WHAT YOU WILL DO:
Without including any picture, return the complete set of records exactly.

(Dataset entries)
##########
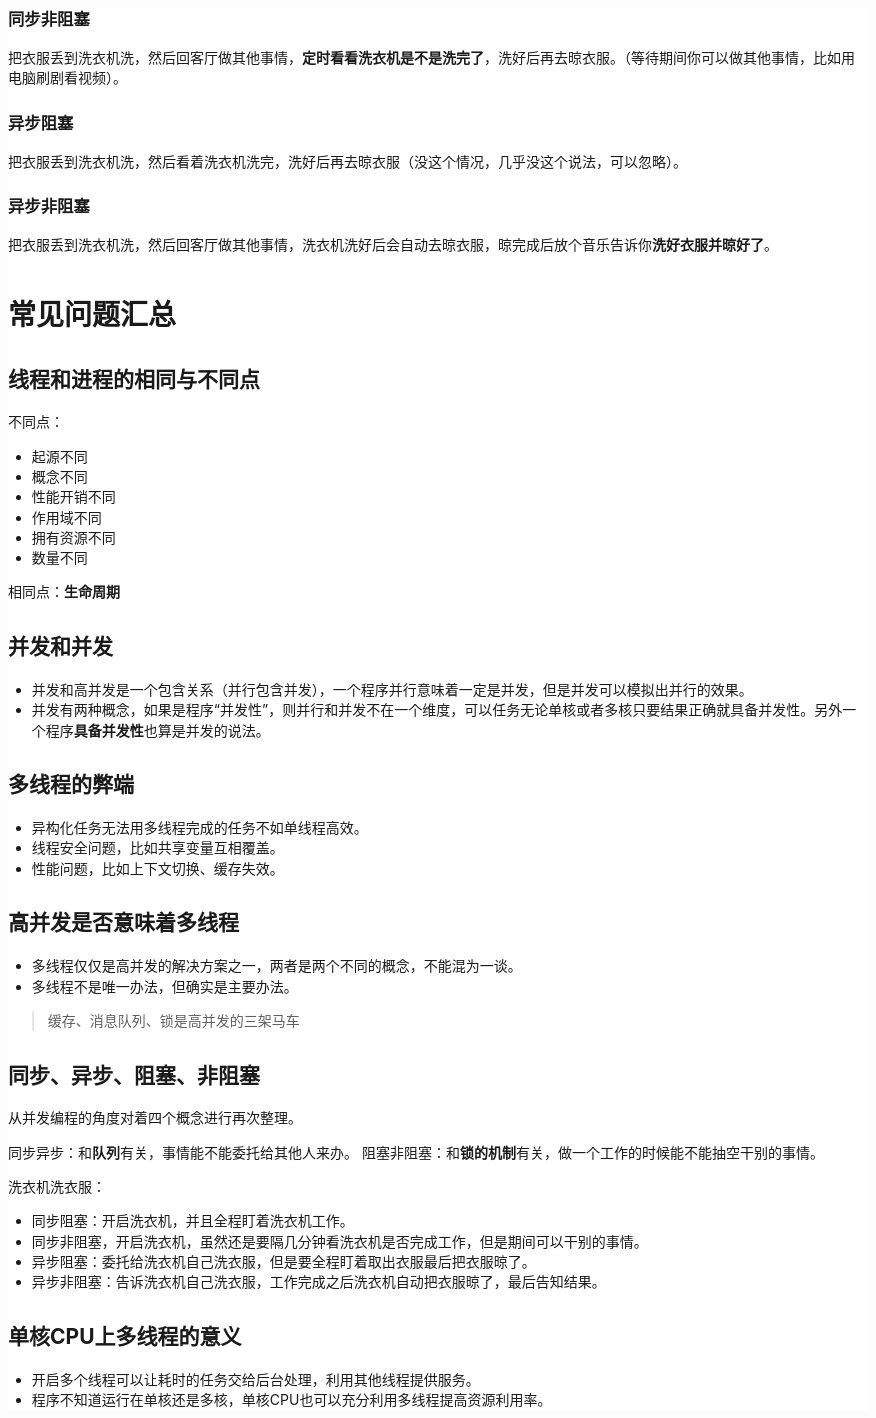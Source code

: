 ### 同步非阻塞

把衣服丢到洗衣机洗，然后回客厅做其他事情，**定时看看洗衣机是不是洗完了**，洗好后再去晾衣服。（等待期间你可以做其他事情，比如用电脑刷剧看视频）。

### 异步阻塞

把衣服丢到洗衣机洗，然后看着洗衣机洗完，洗好后再去晾衣服（没这个情况，几乎没这个说法，可以忽略）。

### 异步非阻塞

把衣服丢到洗衣机洗，然后回客厅做其他事情，洗衣机洗好后会自动去晾衣服，晾完成后放个音乐告诉你**洗好衣服并晾好了**。

# 常见问题汇总

## 线程和进程的相同与不同点

不同点：
- 起源不同
- 概念不同
- 性能开销不同
- 作用域不同
- 拥有资源不同
- 数量不同

相同点：**生命周期**

## 并发和并发

- 并发和高并发是一个包含关系（并行包含并发），一个程序并行意味着一定是并发，但是并发可以模拟出并行的效果。
- 并发有两种概念，如果是程序“并发性”，则并行和并发不在一个维度，可以任务无论单核或者多核只要结果正确就具备并发性。另外一个程序**具备并发性**也算是并发的说法。

## 多线程的弊端

- 异构化任务无法用多线程完成的任务不如单线程高效。
- 线程安全问题，比如共享变量互相覆盖。
-  性能问题，比如上下文切换、缓存失效。

## 高并发是否意味着多线程

- 多线程仅仅是高并发的解决方案之一，两者是两个不同的概念，不能混为一谈。
- 多线程不是唯一办法，但确实是主要办法。

> 缓存、消息队列、锁是高并发的三架马车

## 同步、异步、阻塞、非阻塞

从并发编程的角度对着四个概念进行再次整理。

同步异步：和**队列**有关，事情能不能委托给其他人来办。
阻塞非阻塞：和**锁的机制**有关，做一个工作的时候能不能抽空干别的事情。

洗衣机洗衣服：
- 同步阻塞：开启洗衣机，并且全程盯着洗衣机工作。
- 同步非阻塞，开启洗衣机，虽然还是要隔几分钟看洗衣机是否完成工作，但是期间可以干别的事情。
- 异步阻塞：委托给洗衣机自己洗衣服，但是要全程盯着取出衣服最后把衣服晾了。
- 异步非阻塞：告诉洗衣机自己洗衣服，工作完成之后洗衣机自动把衣服晾了，最后告知结果。

## 单核CPU上多线程的意义

- 开启多个线程可以让耗时的任务交给后台处理，利用其他线程提供服务。
- 程序不知道运行在单核还是多核，单核CPU也可以充分利用多线程提高资源利用率。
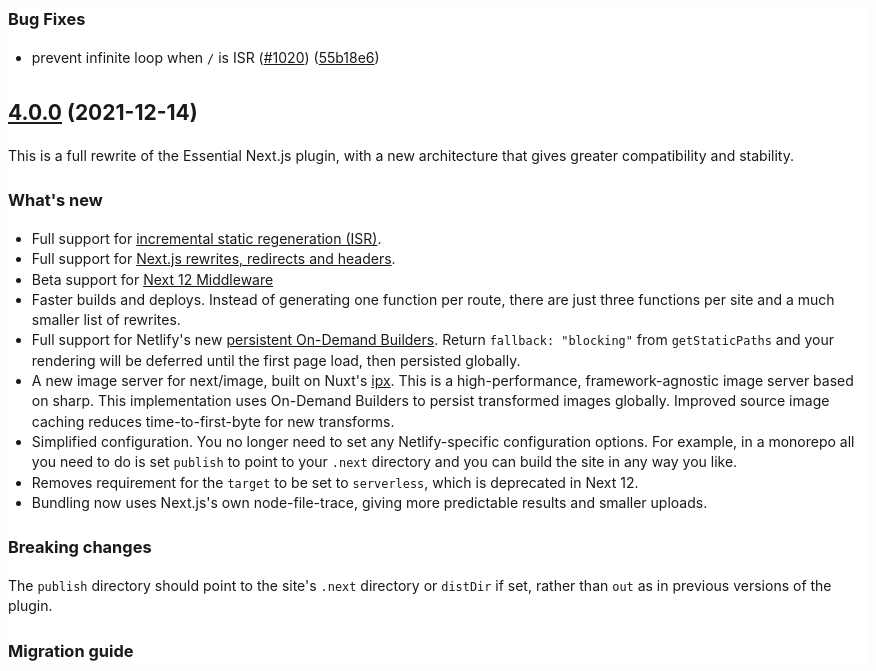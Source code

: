 ### Bug Fixes

* prevent infinite loop when `/` is ISR ([#1020](https://www.github.com/netlify/netlify-plugin-nextjs/issues/1020)) ([55b18e6](https://www.github.com/netlify/netlify-plugin-nextjs/commit/55b18e6e4ea9424e896b860502d645513112c4f3))

## [4.0.0](https://www.github.com/netlify/netlify-plugin-nextjs/compare/v4.0.0-rc.2...v4.0.0) (2021-12-14)

This is a full rewrite of the Essential Next.js plugin, with a new architecture that gives greater compatibility and
stability.

### What's new

* Full support for
  [incremental static regeneration (ISR)](https://github.com/netlify/netlify-plugin-nextjs/blob/main/docs/isr.md).
* Full support for
  [Next.js rewrites, redirects and headers](https://github.com/netlify/netlify-plugin-nextjs/blob/main/docs/redirects-rewrites.md).
* Beta support for [Next 12 Middleware](https://github.com/netlify/netlify-plugin-nextjs/blob/main/docs/middleware.md)
* Faster builds and deploys. Instead of generating one function per route, there are just three functions per site and a
  much smaller list of rewrites.
* Full support for Netlify's new [persistent On-Demand Builders](https://ntl.fyi/odb). Return `fallback: "blocking"`
  from `getStaticPaths` and your rendering will be deferred until the first page load, then persisted globally.
* A new image server for next/image, built on Nuxt's [ipx](https://github.com/unjs/ipx/). This is a high-performance,
  framework-agnostic image server based on sharp. This implementation uses On-Demand Builders to persist transformed
  images globally. Improved source image caching reduces time-to-first-byte for new transforms.
* Simplified configuration. You no longer need to set any Netlify-specific configuration options. For example, in a
  monorepo all you need to do is set `publish` to point to your `.next` directory and you can build the site in any way
  you like.
* Removes requirement for the `target` to be set to `serverless`, which is deprecated in Next 12.
* Bundling now uses Next.js's own node-file-trace, giving more predictable results and smaller uploads.

### Breaking changes

The `publish` directory should point to the site's `.next` directory or `distDir` if set, rather than `out` as in
previous versions of the plugin.

### Migration guide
##########
RESPONSE TO THIS TASK:
Source code

: ### 同步非阻塞

把衣服丢到洗衣机洗，然后回客厅做其他事情，**定时看看洗衣机是不是洗完了**，洗好后再去晾衣服。（等待期间你可以做其他事情，比如用电脑刷剧看视频）。

### 异步阻塞

把衣服丢到洗衣机洗，然后看着洗衣机洗完，洗好后再去晾衣服（没这个情况，几乎没这个说法，可以忽略）。

### 异步非阻塞

把衣服丢到洗衣机洗，然后回客厅做其他事情，洗衣机洗好后会自动去晾衣服，晾完成后放个音乐告诉你**洗好衣服并晾好了**。

# 常见问题汇总

## 线程和进程的相同与不同点

不同点：
- 起源不同
- 概念不同
- 性能开销不同
- 作用域不同
- 拥有资源不同
- 数量不同

相同点：**生命周期**

## 并发和并发

- 并发和高并发是一个包含关系（并行包含并发），一个程序并行意味着一定是并发，但是并发可以模拟出并行的效果。
- 并发有两种概念，如果是程序“并发性”，则并行和并发不在一个维度，可以任务无论单核或者多核只要结果正确就具备并发性。另外一个程序**具备并发性**也算是并发的说法。

## 多线程的弊端

- 异构化任务无法用多线程完成的任务不如单线程高效。
- 线程安全问题，比如共享变量互相覆盖。
-  性能问题，比如上下文切换、缓存失效。

## 高并发是否意味着多线程

- 多线程仅仅是高并发的解决方案之一，两者是两个不同的概念，不能混为一谈。
- 多线程不是唯一办法，但确实是主要办法。

> 缓存、消息队列、锁是高并发的三架马车

## 同步、异步、阻塞、非阻塞

从并发编程的角度对着四个概念进行再次整理。

同步异步：和**队列**有关，事情能不能委托给其他人来办。
阻塞非阻塞：和**锁的机制**有关，做一个工作的时候能不能抽空干别的事情。

洗衣机洗衣服：
- 同步阻塞：开启洗衣机，并且全程盯着洗衣机工作。
- 同步非阻塞，开启洗衣机，虽然还是要隔几分钟看洗衣机是否完成工作，但是期间可以干别的事情。
- 异步阻塞：委托给洗衣机自己洗衣服，但是要全程盯着取出衣服最后把衣服晾了。
- 异步非阻塞：告诉洗衣机自己洗衣服，工作完成之后洗衣机自动把衣服晾了，最后告知结果。

## 单核CPU上多线程的意义

- 开启多个线程可以让耗时的任务交给后台处理，利用其他线程提供服务。
- 程序不知道运行在单核还是多核，单核CPU也可以充分利用多线程提高资源利用率。
Source code

: ### Bug Fixes

* prevent infinite loop when `/` is ISR ([#1020](https://www.github.com/netlify/netlify-plugin-nextjs/issues/1020)) ([55b18e6](https://www.github.com/netlify/netlify-plugin-nextjs/commit/55b18e6e4ea9424e896b860502d645513112c4f3))

## [4.0.0](https://www.github.com/netlify/netlify-plugin-nextjs/compare/v4.0.0-rc.2...v4.0.0) (2021-12-14)

This is a full rewrite of the Essential Next.js plugin, with a new architecture that gives greater compatibility and
stability.

### What's new

* Full support for
  [incremental static regeneration (ISR)](https://github.com/netlify/netlify-plugin-nextjs/blob/main/docs/isr.md).
* Full support for
  [Next.js rewrites, redirects and headers](https://github.com/netlify/netlify-plugin-nextjs/blob/main/docs/redirects-rewrites.md).
* Beta support for [Next 12 Middleware](https://github.com/netlify/netlify-plugin-nextjs/blob/main/docs/middleware.md)
* Faster builds and deploys. Instead of generating one function per route, there are just three functions per site and a
  much smaller list of rewrites.
* Full support for Netlify's new [persistent On-Demand Builders](https://ntl.fyi/odb). Return `fallback: "blocking"`
  from `getStaticPaths` and your rendering will be deferred until the first page load, then persisted globally.
* A new image server for next/image, built on Nuxt's [ipx](https://github.com/unjs/ipx/). This is a high-performance,
  framework-agnostic image server based on sharp. This implementation uses On-Demand Builders to persist transformed
  images globally. Improved source image caching reduces time-to-first-byte for new transforms.
* Simplified configuration. You no longer need to set any Netlify-specific configuration options. For example, in a
  monorepo all you need to do is set `publish` to point to your `.next` directory and you can build the site in any way
  you like.
* Removes requirement for the `target` to be set to `serverless`, which is deprecated in Next 12.
* Bundling now uses Next.js's own node-file-trace, giving more predictable results and smaller uploads.

### Breaking changes

The `publish` directory should point to the site's `.next` directory or `distDir` if set, rather than `out` as in
previous versions of the plugin.

### Migration guide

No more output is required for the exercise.